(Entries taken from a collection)
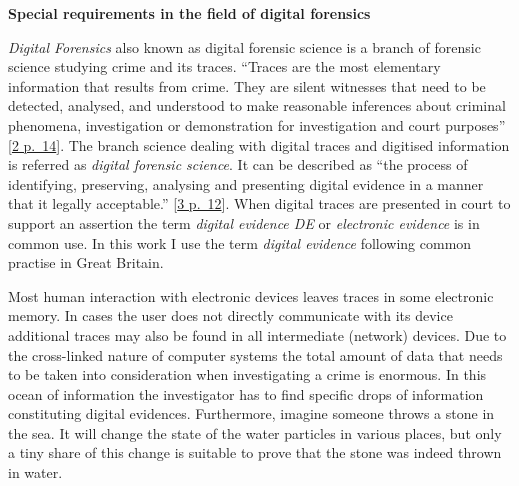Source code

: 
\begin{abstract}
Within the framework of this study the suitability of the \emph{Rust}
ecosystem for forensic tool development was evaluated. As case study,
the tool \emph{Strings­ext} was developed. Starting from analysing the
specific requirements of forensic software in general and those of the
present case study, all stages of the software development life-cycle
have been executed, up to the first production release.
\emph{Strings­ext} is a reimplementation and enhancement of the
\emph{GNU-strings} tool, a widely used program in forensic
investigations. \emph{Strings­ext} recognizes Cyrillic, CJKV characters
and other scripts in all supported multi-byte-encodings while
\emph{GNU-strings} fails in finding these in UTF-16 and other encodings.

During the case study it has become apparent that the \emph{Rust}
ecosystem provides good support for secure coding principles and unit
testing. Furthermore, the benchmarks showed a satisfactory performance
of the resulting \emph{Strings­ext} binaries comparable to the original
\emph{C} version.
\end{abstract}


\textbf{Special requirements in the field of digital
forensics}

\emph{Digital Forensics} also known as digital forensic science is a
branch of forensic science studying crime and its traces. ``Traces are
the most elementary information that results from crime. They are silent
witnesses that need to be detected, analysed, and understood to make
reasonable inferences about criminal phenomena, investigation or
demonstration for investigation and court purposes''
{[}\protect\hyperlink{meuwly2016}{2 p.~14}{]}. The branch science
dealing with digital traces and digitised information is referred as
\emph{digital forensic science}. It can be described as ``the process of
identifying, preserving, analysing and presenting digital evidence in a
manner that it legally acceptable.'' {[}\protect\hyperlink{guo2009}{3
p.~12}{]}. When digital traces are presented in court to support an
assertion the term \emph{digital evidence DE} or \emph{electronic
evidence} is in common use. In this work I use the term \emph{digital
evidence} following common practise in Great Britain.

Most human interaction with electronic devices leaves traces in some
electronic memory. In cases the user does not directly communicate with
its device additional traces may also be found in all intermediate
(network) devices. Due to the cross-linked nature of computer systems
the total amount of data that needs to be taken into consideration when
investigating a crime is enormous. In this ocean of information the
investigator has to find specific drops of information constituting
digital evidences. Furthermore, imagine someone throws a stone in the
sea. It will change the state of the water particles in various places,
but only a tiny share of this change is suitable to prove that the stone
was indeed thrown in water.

...

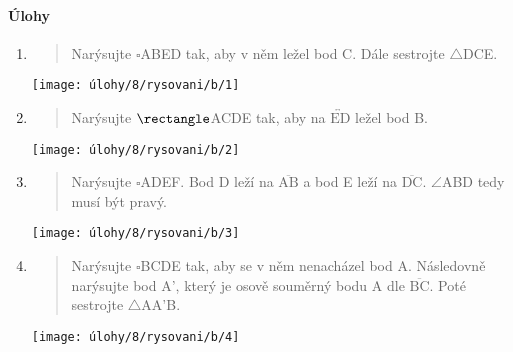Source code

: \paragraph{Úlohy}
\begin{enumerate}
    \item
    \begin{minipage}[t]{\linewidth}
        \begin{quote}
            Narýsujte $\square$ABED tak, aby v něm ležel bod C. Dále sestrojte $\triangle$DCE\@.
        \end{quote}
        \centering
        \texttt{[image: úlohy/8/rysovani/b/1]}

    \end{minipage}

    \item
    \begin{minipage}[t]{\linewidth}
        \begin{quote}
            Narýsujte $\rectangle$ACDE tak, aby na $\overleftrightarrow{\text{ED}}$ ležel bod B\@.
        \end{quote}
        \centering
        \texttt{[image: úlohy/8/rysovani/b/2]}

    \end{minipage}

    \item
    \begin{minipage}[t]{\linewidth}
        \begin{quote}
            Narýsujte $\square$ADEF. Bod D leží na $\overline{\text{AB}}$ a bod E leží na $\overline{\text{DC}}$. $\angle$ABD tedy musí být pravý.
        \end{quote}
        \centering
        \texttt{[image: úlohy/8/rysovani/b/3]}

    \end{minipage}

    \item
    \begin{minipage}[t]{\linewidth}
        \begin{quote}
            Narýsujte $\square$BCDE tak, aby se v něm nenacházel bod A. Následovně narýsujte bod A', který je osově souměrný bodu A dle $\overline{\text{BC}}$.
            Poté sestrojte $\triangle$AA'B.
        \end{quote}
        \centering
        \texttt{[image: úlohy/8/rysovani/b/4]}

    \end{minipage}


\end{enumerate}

...

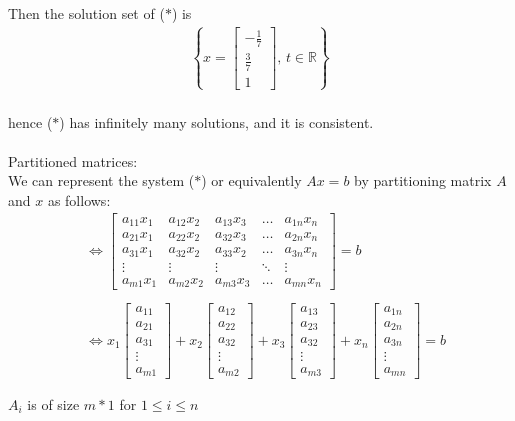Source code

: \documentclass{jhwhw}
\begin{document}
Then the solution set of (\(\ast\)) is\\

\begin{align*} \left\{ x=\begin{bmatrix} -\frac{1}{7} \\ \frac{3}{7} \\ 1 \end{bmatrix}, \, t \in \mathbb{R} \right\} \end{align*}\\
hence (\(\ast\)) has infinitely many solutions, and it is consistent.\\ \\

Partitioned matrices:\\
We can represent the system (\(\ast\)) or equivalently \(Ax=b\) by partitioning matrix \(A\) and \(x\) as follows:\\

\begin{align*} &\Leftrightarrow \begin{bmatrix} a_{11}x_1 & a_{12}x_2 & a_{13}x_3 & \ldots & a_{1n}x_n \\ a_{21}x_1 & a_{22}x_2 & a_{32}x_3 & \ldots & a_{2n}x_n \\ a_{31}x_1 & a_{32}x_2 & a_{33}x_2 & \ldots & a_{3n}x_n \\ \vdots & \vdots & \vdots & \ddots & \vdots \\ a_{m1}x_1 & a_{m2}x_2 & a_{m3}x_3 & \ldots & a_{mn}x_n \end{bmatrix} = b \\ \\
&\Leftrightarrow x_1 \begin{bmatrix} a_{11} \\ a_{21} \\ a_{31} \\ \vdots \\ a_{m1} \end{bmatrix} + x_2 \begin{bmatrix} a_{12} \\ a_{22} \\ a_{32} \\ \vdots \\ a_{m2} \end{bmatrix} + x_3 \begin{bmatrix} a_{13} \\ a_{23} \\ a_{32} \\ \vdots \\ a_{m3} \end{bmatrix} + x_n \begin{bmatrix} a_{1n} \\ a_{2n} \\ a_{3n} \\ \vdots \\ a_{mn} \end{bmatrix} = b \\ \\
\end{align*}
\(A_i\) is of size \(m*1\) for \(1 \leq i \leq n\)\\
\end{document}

▶ Task
What is needed is every line of the records that contains the word "tool".

▶ Task output
ecosystem for forensic tool development was evaluated. As case study,
the tool \emph{Strings­ext} was developed. Starting from analysing the
\emph{GNU-strings} tool, a widely used program in forensic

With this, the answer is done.